Your task is to copy each line of the material that includes "wait".
===============
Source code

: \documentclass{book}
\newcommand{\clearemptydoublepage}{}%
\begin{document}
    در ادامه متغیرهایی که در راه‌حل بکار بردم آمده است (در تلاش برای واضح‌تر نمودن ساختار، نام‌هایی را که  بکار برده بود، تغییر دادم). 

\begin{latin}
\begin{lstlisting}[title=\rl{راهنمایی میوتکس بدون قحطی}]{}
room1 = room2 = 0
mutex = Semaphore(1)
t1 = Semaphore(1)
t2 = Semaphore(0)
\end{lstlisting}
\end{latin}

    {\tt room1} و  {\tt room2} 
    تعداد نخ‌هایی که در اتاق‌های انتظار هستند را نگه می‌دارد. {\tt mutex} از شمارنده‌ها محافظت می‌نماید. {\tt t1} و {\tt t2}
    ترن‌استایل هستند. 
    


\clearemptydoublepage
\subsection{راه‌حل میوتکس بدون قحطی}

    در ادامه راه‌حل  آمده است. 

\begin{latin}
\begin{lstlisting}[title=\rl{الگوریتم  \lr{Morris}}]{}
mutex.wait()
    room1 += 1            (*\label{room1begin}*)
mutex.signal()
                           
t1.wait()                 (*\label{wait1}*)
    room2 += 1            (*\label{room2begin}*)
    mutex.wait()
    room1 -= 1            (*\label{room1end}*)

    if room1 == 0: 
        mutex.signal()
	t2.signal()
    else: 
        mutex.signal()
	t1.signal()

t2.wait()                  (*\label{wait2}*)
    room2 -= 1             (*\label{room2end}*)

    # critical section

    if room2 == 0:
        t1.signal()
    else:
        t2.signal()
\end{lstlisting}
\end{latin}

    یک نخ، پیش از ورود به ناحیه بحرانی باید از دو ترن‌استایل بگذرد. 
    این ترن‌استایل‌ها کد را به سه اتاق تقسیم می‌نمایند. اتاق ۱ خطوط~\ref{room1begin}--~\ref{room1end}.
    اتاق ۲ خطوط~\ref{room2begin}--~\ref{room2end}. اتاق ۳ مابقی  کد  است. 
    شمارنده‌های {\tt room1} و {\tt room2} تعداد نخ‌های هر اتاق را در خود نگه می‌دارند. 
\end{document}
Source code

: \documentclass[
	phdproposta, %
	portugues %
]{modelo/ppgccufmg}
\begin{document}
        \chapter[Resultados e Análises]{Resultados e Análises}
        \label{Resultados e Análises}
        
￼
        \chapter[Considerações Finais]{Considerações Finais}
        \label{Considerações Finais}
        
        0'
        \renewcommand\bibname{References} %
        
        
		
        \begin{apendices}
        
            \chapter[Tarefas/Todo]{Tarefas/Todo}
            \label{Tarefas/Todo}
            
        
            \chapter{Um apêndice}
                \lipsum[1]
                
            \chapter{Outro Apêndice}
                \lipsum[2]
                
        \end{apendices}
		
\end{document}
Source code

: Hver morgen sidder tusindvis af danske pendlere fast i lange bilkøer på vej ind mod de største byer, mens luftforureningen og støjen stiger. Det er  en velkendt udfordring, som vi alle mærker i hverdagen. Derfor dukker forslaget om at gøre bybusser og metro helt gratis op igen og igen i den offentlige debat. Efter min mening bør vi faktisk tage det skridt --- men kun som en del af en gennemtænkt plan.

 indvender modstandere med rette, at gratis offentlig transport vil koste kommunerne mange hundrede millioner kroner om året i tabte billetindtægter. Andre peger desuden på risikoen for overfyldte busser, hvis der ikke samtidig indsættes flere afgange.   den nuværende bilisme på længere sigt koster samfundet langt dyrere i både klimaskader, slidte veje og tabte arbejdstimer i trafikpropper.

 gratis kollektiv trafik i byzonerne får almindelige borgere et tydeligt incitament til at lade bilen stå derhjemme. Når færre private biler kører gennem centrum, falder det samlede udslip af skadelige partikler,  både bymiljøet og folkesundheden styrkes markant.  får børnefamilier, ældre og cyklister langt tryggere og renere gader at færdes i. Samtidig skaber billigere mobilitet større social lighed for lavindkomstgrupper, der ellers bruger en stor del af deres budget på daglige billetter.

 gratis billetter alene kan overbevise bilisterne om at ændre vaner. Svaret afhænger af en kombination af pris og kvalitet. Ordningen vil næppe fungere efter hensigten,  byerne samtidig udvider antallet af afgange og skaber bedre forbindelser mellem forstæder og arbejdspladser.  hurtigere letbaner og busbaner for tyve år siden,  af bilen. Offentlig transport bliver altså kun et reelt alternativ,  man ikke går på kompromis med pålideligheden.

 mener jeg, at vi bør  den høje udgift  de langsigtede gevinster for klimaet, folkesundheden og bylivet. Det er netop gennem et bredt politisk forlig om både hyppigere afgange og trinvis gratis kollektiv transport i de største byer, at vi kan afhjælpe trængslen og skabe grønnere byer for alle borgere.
===============
#### Written solution:
mutex.wait()
t1.wait()                 (*\label{wait1}*)
    mutex.wait()
t2.wait()                  (*\label{wait2}*)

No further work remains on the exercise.